- Occupation: Archaeologist

Academic background
- Alma mater: Stanford University; University of Sheffield; University of North Carolina, Greensboro;

Academic work
- Institutions: Brown University Texas Tech University

= Christopher Witmore =

Archaeologist and researcher

Christopher Witmore (born February 17, 1974, Laurinburg, NC) is an American archaeologist and Paul Whitfield Horn Distinguished Professor of Archaeology and Classics at Texas Tech University. His research encompasses archaeological theory, material culture and thing studies, landscape archaeology, contemporary archaeology, and archaeology’s engagements with the Anthropocene. He is particularly associated with symmetrical archaeology and with approaches that treat material things as objects of archaeological inquiry rather than merely as evidence for reconstructing human societies.

Witmore’s field research has included long-term landscape studies in Greece, the archaeology of a Second World War prisoner-of-war camp in Arctic Norway, Roman archaeology in Britain, and community archaeology in North Carolina.

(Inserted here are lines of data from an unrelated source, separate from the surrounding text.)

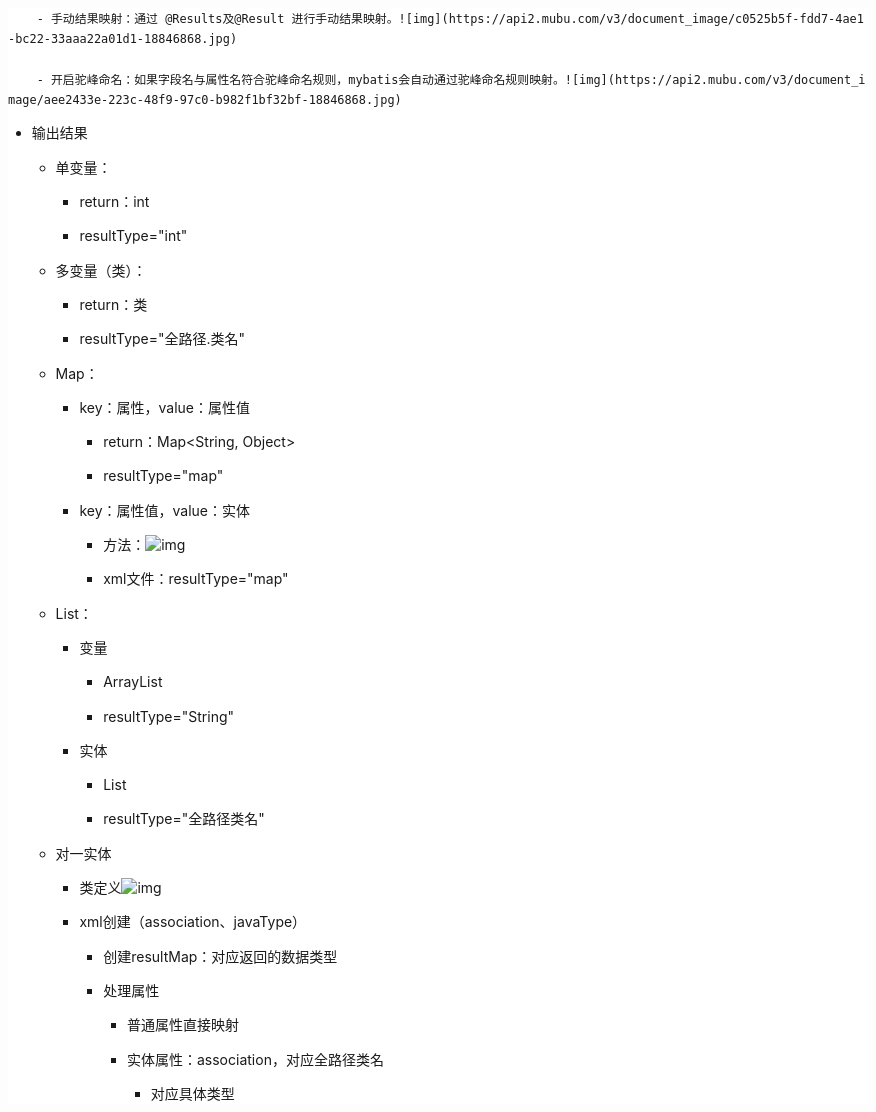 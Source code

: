         - 手动结果映射：通过 @Results及@Result 进行手动结果映射。![img](https://api2.mubu.com/v3/document_image/c0525b5f-fdd7-4ae1-bc22-33aaa22a01d1-18846868.jpg)

        - 开启驼峰命名：如果字段名与属性名符合驼峰命名规则，mybatis会自动通过驼峰命名规则映射。![img](https://api2.mubu.com/v3/document_image/aee2433e-223c-48f9-97c0-b982f1bf32bf-18846868.jpg)

  - 输出结果

    - 单变量：

      - return：int

      - resultType="int"

    - 多变量（类）：

      - return：类

      - resultType="全路径.类名"

    - Map：

      - key：属性，value：属性值

        - return：Map<String, Object>

        - resultType="map"

      - key：属性值，value：实体

        - 方法：![img](https://api2.mubu.com/v3/document_image/e8781882-c91d-4d50-b657-31aaecdc0e31-18846868.jpg)

        - xml文件：resultType="map"

    - List：

      - 变量

        - ArrayList<String> 

        - resultType="String"

      - 实体

        - List<User>

        - resultType="全路径类名"

    - 对一实体

      - 类定义![img](https://api2.mubu.com/v3/document_image/954f2920-e2ce-4798-8689-b42b98c35f98-18846868.jpg)

      - xml创建（association、javaType）

        

        - 创建resultMap：对应返回的数据类型

        - 处理属性

          - 普通属性直接映射

          - 实体属性：association，对应全路径类名
            - 对应具体类型

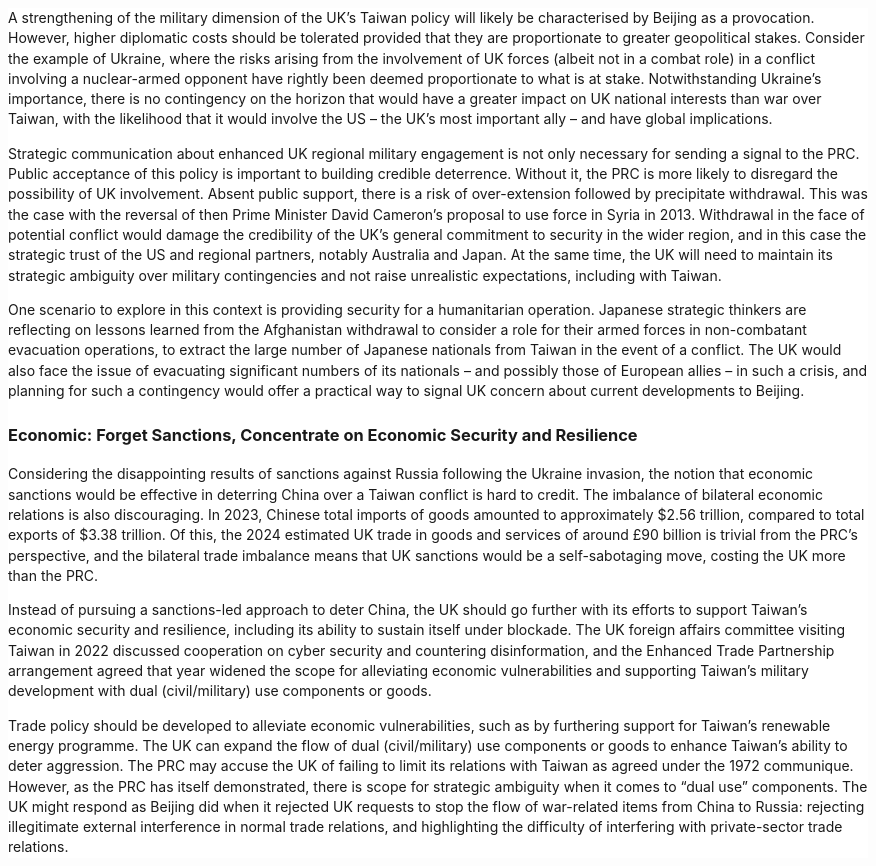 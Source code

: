 A strengthening of the military dimension of the UK’s Taiwan policy will likely be characterised by Beijing as a provocation. However, higher diplomatic costs should be tolerated provided that they are proportionate to greater geopolitical stakes. Consider the example of Ukraine, where the risks arising from the involvement of UK forces (albeit not in a combat role) in a conflict involving a nuclear-armed opponent have rightly been deemed proportionate to what is at stake. Notwithstanding Ukraine’s importance, there is no contingency on the horizon that would have a greater impact on UK national interests than war over Taiwan, with the likelihood that it would involve the US – the UK’s most important ally – and have global implications.

Strategic communication about enhanced UK regional military engagement is not only necessary for sending a signal to the PRC. Public acceptance of this policy is important to building credible deterrence. Without it, the PRC is more likely to disregard the possibility of UK involvement. Absent public support, there is a risk of over-extension followed by precipitate withdrawal. This was the case with the reversal of then Prime Minister David Cameron’s proposal to use force in Syria in 2013. Withdrawal in the face of potential conflict would damage the credibility of the UK’s general commitment to security in the wider region, and in this case the strategic trust of the US and regional partners, notably Australia and Japan. At the same time, the UK will need to maintain its strategic ambiguity over military contingencies and not raise unrealistic expectations, including with Taiwan.

One scenario to explore in this context is providing security for a humanitarian operation. Japanese strategic thinkers are reflecting on lessons learned from the Afghanistan withdrawal to consider a role for their armed forces in non-combatant evacuation operations, to extract the large number of Japanese nationals from Taiwan in the event of a conflict. The UK would also face the issue of evacuating significant numbers of its nationals – and possibly those of European allies – in such a crisis, and planning for such a contingency would offer a practical way to signal UK concern about current developments to Beijing.


### Economic: Forget Sanctions, Concentrate on Economic Security and Resilience

Considering the disappointing results of sanctions against Russia following the Ukraine invasion, the notion that economic sanctions would be effective in deterring China over a Taiwan conflict is hard to credit. The imbalance of bilateral economic relations is also discouraging. In 2023, Chinese total imports of goods amounted to approximately $2.56 trillion, compared to total exports of $3.38 trillion. Of this, the 2024 estimated UK trade in goods and services of around £90 billion is trivial from the PRC’s perspective, and the bilateral trade imbalance means that UK sanctions would be a self-sabotaging move, costing the UK more than the PRC.

Instead of pursuing a sanctions-led approach to deter China, the UK should go further with its efforts to support Taiwan’s economic security and resilience, including its ability to sustain itself under blockade. The UK foreign affairs committee visiting Taiwan in 2022 discussed cooperation on cyber security and countering disinformation, and the Enhanced Trade Partnership arrangement agreed that year widened the scope for alleviating economic vulnerabilities and supporting Taiwan’s military development with dual (civil/military) use components or goods.

Trade policy should be developed to alleviate economic vulnerabilities, such as by furthering support for Taiwan’s renewable energy programme. The UK can expand the flow of dual (civil/military) use components or goods to enhance Taiwan’s ability to deter aggression. The PRC may accuse the UK of failing to limit its relations with Taiwan as agreed under the 1972 communique. However, as the PRC has itself demonstrated, there is scope for strategic ambiguity when it comes to “dual use” components. The UK might respond as Beijing did when it rejected UK requests to stop the flow of war-related items from China to Russia: rejecting illegitimate external interference in normal trade relations, and highlighting the difficulty of interfering with private-sector trade relations.
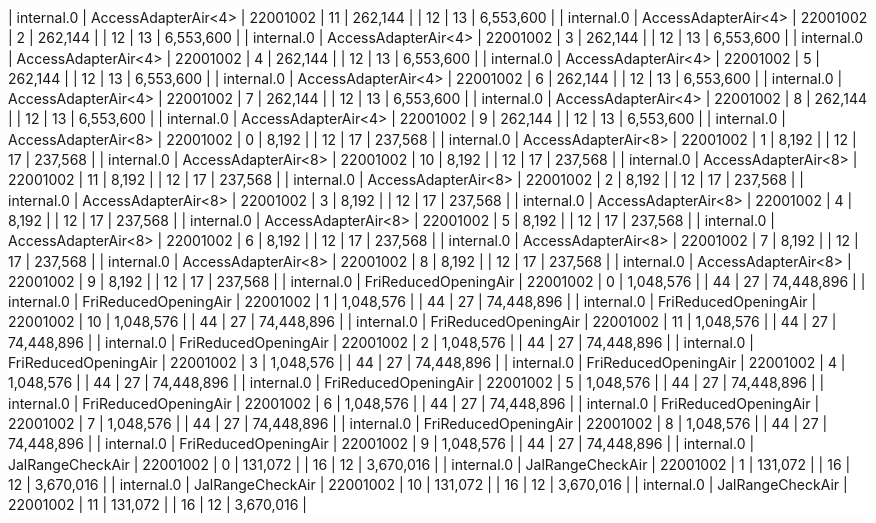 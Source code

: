 | internal.0 | AccessAdapterAir<4> | 22001002 | 11 | 262,144 |  | 12 | 13 | 6,553,600 | 
| internal.0 | AccessAdapterAir<4> | 22001002 | 2 | 262,144 |  | 12 | 13 | 6,553,600 | 
| internal.0 | AccessAdapterAir<4> | 22001002 | 3 | 262,144 |  | 12 | 13 | 6,553,600 | 
| internal.0 | AccessAdapterAir<4> | 22001002 | 4 | 262,144 |  | 12 | 13 | 6,553,600 | 
| internal.0 | AccessAdapterAir<4> | 22001002 | 5 | 262,144 |  | 12 | 13 | 6,553,600 | 
| internal.0 | AccessAdapterAir<4> | 22001002 | 6 | 262,144 |  | 12 | 13 | 6,553,600 | 
| internal.0 | AccessAdapterAir<4> | 22001002 | 7 | 262,144 |  | 12 | 13 | 6,553,600 | 
| internal.0 | AccessAdapterAir<4> | 22001002 | 8 | 262,144 |  | 12 | 13 | 6,553,600 | 
| internal.0 | AccessAdapterAir<4> | 22001002 | 9 | 262,144 |  | 12 | 13 | 6,553,600 | 
| internal.0 | AccessAdapterAir<8> | 22001002 | 0 | 8,192 |  | 12 | 17 | 237,568 | 
| internal.0 | AccessAdapterAir<8> | 22001002 | 1 | 8,192 |  | 12 | 17 | 237,568 | 
| internal.0 | AccessAdapterAir<8> | 22001002 | 10 | 8,192 |  | 12 | 17 | 237,568 | 
| internal.0 | AccessAdapterAir<8> | 22001002 | 11 | 8,192 |  | 12 | 17 | 237,568 | 
| internal.0 | AccessAdapterAir<8> | 22001002 | 2 | 8,192 |  | 12 | 17 | 237,568 | 
| internal.0 | AccessAdapterAir<8> | 22001002 | 3 | 8,192 |  | 12 | 17 | 237,568 | 
| internal.0 | AccessAdapterAir<8> | 22001002 | 4 | 8,192 |  | 12 | 17 | 237,568 | 
| internal.0 | AccessAdapterAir<8> | 22001002 | 5 | 8,192 |  | 12 | 17 | 237,568 | 
| internal.0 | AccessAdapterAir<8> | 22001002 | 6 | 8,192 |  | 12 | 17 | 237,568 | 
| internal.0 | AccessAdapterAir<8> | 22001002 | 7 | 8,192 |  | 12 | 17 | 237,568 | 
| internal.0 | AccessAdapterAir<8> | 22001002 | 8 | 8,192 |  | 12 | 17 | 237,568 | 
| internal.0 | AccessAdapterAir<8> | 22001002 | 9 | 8,192 |  | 12 | 17 | 237,568 | 
| internal.0 | FriReducedOpeningAir | 22001002 | 0 | 1,048,576 |  | 44 | 27 | 74,448,896 | 
| internal.0 | FriReducedOpeningAir | 22001002 | 1 | 1,048,576 |  | 44 | 27 | 74,448,896 | 
| internal.0 | FriReducedOpeningAir | 22001002 | 10 | 1,048,576 |  | 44 | 27 | 74,448,896 | 
| internal.0 | FriReducedOpeningAir | 22001002 | 11 | 1,048,576 |  | 44 | 27 | 74,448,896 | 
| internal.0 | FriReducedOpeningAir | 22001002 | 2 | 1,048,576 |  | 44 | 27 | 74,448,896 | 
| internal.0 | FriReducedOpeningAir | 22001002 | 3 | 1,048,576 |  | 44 | 27 | 74,448,896 | 
| internal.0 | FriReducedOpeningAir | 22001002 | 4 | 1,048,576 |  | 44 | 27 | 74,448,896 | 
| internal.0 | FriReducedOpeningAir | 22001002 | 5 | 1,048,576 |  | 44 | 27 | 74,448,896 | 
| internal.0 | FriReducedOpeningAir | 22001002 | 6 | 1,048,576 |  | 44 | 27 | 74,448,896 | 
| internal.0 | FriReducedOpeningAir | 22001002 | 7 | 1,048,576 |  | 44 | 27 | 74,448,896 | 
| internal.0 | FriReducedOpeningAir | 22001002 | 8 | 1,048,576 |  | 44 | 27 | 74,448,896 | 
| internal.0 | FriReducedOpeningAir | 22001002 | 9 | 1,048,576 |  | 44 | 27 | 74,448,896 | 
| internal.0 | JalRangeCheckAir | 22001002 | 0 | 131,072 |  | 16 | 12 | 3,670,016 | 
| internal.0 | JalRangeCheckAir | 22001002 | 1 | 131,072 |  | 16 | 12 | 3,670,016 | 
| internal.0 | JalRangeCheckAir | 22001002 | 10 | 131,072 |  | 16 | 12 | 3,670,016 | 
| internal.0 | JalRangeCheckAir | 22001002 | 11 | 131,072 |  | 16 | 12 | 3,670,016 | 
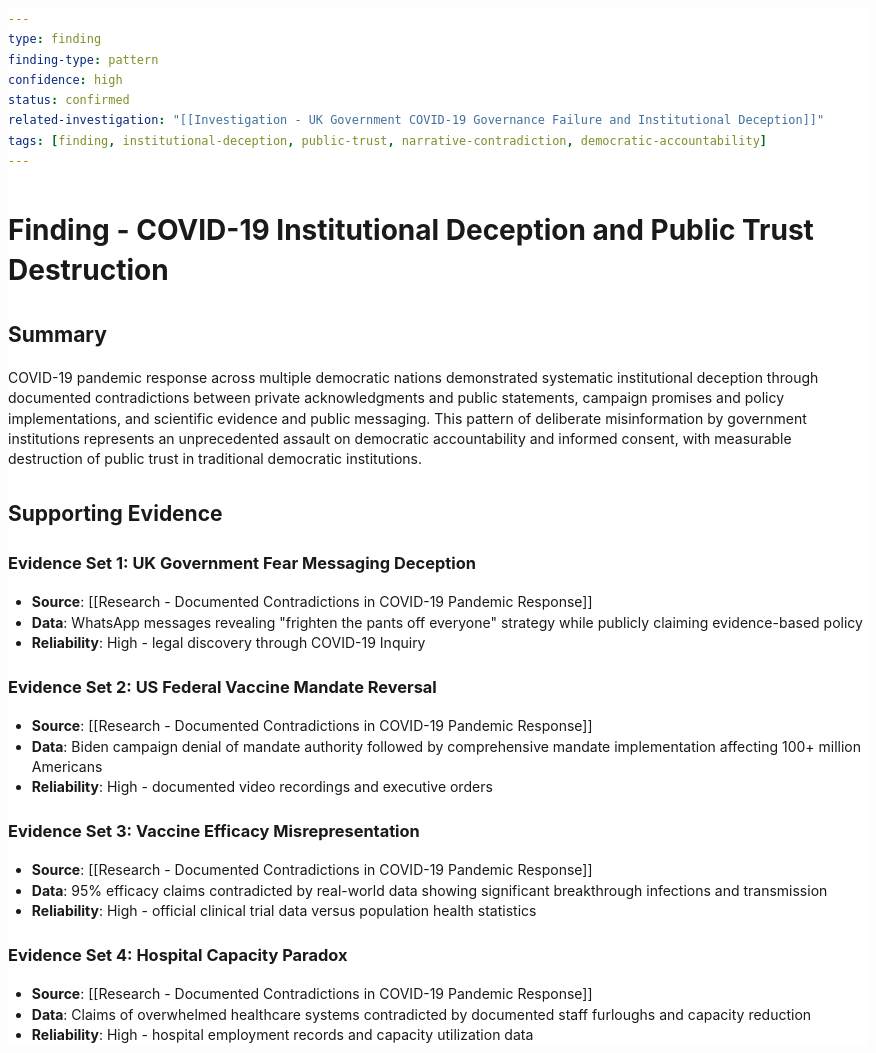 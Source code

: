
 ```yaml
---
type: finding
finding-type: pattern
confidence: high
status: confirmed
related-investigation: "[[Investigation - UK Government COVID-19 Governance Failure and Institutional Deception]]"
tags: [finding, institutional-deception, public-trust, narrative-contradiction, democratic-accountability]
---
```


# Finding - COVID-19 Institutional Deception and Public Trust Destruction

## Summary
COVID-19 pandemic response across multiple democratic nations demonstrated systematic institutional deception through documented contradictions between private acknowledgments and public statements, campaign promises and policy implementations, and scientific evidence and public messaging. This pattern of deliberate misinformation by government institutions represents an unprecedented assault on democratic accountability and informed consent, with measurable destruction of public trust in traditional democratic institutions.

## Supporting Evidence

### Evidence Set 1: UK Government Fear Messaging Deception
- **Source**: [[Research - Documented Contradictions in COVID-19 Pandemic Response]]
- **Data**: WhatsApp messages revealing "frighten the pants off everyone" strategy while publicly claiming evidence-based policy
- **Reliability**: High - legal discovery through COVID-19 Inquiry

### Evidence Set 2: US Federal Vaccine Mandate Reversal
- **Source**: [[Research - Documented Contradictions in COVID-19 Pandemic Response]]
- **Data**: Biden campaign denial of mandate authority followed by comprehensive mandate implementation affecting 100+ million Americans
- **Reliability**: High - documented video recordings and executive orders

### Evidence Set 3: Vaccine Efficacy Misrepresentation
- **Source**: [[Research - Documented Contradictions in COVID-19 Pandemic Response]]
- **Data**: 95% efficacy claims contradicted by real-world data showing significant breakthrough infections and transmission
- **Reliability**: High - official clinical trial data versus population health statistics

### Evidence Set 4: Hospital Capacity Paradox
- **Source**: [[Research - Documented Contradictions in COVID-19 Pandemic Response]]
- **Data**: Claims of overwhelmed healthcare systems contradicted by documented staff furloughs and capacity reduction
- **Reliability**: High - hospital employment records and capacity utilization data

His books include Old Lands: A Chorography of the Eastern Peloponnese (2020), Objects Untimely: Object-Oriented Philosophy and Archaeology (with Graham Harman, 2023), and Pasts Otherwise: An Archaeology of War (with Bjørnar Olsen, 2026).

==Education==
Witmore earned his BA in archaeology, classics, and geography from the University of North Carolina at Greensboro in 1996, a MA in Landscape Archaeology at the University of Sheffield in 1998, and a PhD from Stanford University in 2005.

==Career==
Witmore is co-editor of the Routledge Archaeological Orientations series and sits on the Editorial Board of the Journal of Contemporary Archaeology. From 2006 to 2009, he was a postdoctoral research fellow with the Joukowsky Institute for Archaeology and the Ancient World at Brown University. In 2009 he joined the Department of Modern Languages and Literatures at Texas Tech University where he is the President's Excellence in Research Professor of archaeology and the head of classics.

Witmore also held a research fellowship at the National Humanities Center from 2014 to 2015. In 2017 he was a Senior Research Fellow with the Centre for Advanced Study at the Norwegian Academy of Science and Letters.

He teaches at Texas Tech University courses on archaeology, landscape, Classics, the history of technology, and the theory and philosophy of archaeology.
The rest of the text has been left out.